(Reuters) - Hundreds of students marched to the state Capitol in Madison, Wisconsin, on Monday as protests over the fatal shooting of an unarmed black teenager by a white police officer gained momentum.
Around 2,000 mostly teenaged students, including some from Sun Prairie High School, the alma mater of Tony Robinson, the 19-year-old who was shot and killed on Friday, protested inside the rotunda of the Capitol amid a minimal police presence.
Robinson's death was the latest in a string of police shootings across the country that have intensified concerns of racial bias in law enforcement."There is an indifference between people and police. We all need to come together," said Ali Asafford, 15, after leaving class at Madison's East High School.

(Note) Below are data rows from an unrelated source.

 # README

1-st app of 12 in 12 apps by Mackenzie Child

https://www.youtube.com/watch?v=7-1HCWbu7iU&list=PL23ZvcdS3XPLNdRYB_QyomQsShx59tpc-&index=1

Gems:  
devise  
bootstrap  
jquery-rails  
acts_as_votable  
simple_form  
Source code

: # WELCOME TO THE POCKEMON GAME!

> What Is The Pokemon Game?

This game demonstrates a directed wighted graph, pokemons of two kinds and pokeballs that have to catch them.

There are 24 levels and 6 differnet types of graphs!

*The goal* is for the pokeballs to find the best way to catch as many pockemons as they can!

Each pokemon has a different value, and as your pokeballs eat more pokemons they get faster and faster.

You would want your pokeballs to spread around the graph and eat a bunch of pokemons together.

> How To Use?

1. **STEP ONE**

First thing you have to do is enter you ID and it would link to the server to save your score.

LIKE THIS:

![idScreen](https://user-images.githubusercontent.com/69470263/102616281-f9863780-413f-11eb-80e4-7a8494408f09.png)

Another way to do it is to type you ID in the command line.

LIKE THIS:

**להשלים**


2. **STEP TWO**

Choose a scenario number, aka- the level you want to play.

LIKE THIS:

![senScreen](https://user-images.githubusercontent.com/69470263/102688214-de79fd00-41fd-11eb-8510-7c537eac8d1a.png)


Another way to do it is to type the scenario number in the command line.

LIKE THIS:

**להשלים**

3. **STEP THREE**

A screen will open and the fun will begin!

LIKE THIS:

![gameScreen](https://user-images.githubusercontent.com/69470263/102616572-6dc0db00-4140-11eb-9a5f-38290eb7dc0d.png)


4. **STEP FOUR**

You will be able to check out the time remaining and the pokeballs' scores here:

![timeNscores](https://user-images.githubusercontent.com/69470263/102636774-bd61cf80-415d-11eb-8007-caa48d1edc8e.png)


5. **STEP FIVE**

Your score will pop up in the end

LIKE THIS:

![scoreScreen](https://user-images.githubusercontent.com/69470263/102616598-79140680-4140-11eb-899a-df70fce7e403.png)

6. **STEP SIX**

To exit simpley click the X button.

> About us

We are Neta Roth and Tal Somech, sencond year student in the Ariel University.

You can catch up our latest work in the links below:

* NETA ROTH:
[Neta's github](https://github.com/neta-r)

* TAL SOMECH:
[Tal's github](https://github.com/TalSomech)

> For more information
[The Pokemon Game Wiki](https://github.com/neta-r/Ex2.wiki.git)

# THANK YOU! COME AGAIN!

He and other marchers said they had parental and teacher support to attend the demonstration where marchers chanted "we want justice now," and "black lives matter" as they left the Capitol and marched down State Street.
Officer Matt Kenny, who shot Robinson, is on paid administrative leave while the Wisconsin Department of Justice investigates the shooting.

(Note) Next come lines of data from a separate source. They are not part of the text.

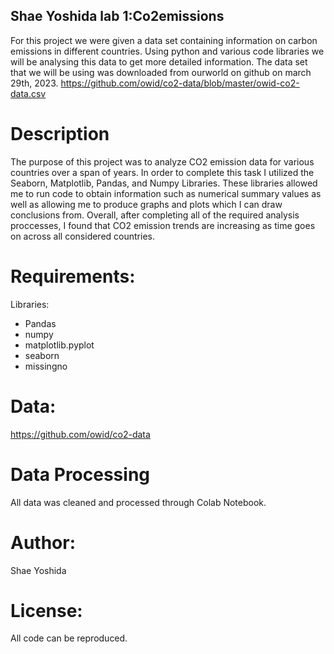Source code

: ## Shae Yoshida lab 1:Co2emissions
For this project we were given a data set containing information on carbon emissions in different countries. Using python and various code libraries we will be analysing this data to get more detailed information.
The data set that we will be using was downloaded from ourworld on github on march 29th, 2023. https://github.com/owid/co2-data/blob/master/owid-co2-data.csv

# Description
The purpose of this project was to analyze CO2 emission data for various countries over a span of years. In order to complete this task I utilized the Seaborn, Matplotlib, Pandas, and Numpy Libraries. These libraries allowed me to run code to obtain information such as numerical summary values as well as allowing me to produce graphs and plots which I can draw conclusions from. Overall, after completing all of the required analysis proccesses, I found that CO2 emission trends are increasing as time goes on across all considered countries.

# Requirements: 

Libraries: 
* Pandas
* numpy
* matplotlib.pyplot
* seaborn
* missingno

# Data:
https://github.com/owid/co2-data

# Data Processing
All data was cleaned and processed through Colab Notebook.

# Author:
Shae Yoshida

# License: 
All code can be reproduced.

Police Chief Michael Koval and Mayor Paul Soglin pledged transparency in communicating results of the investigation.
Koval prayed with Robinson's grandmother outside her home over the weekend, and reiterated apologies on Monday.
"Reconciliation cannot begin without my stating 'I am sorry,' and I don't think I can say this enough. I am sorry. I hope that, with time, Tony's family and friends can search their hearts to render some measure of forgiveness," Koval wrote in his blog.
Koval's efforts to be transparent, apologetic and light-handed with protesters come after months of heightened attention to police use of deadly force, from New York to Los Angeles, to rural Washington state. The police shooting death of black teenager Michael Brown in Ferguson, Missouri, last year set off weeks of sometimes violent protests.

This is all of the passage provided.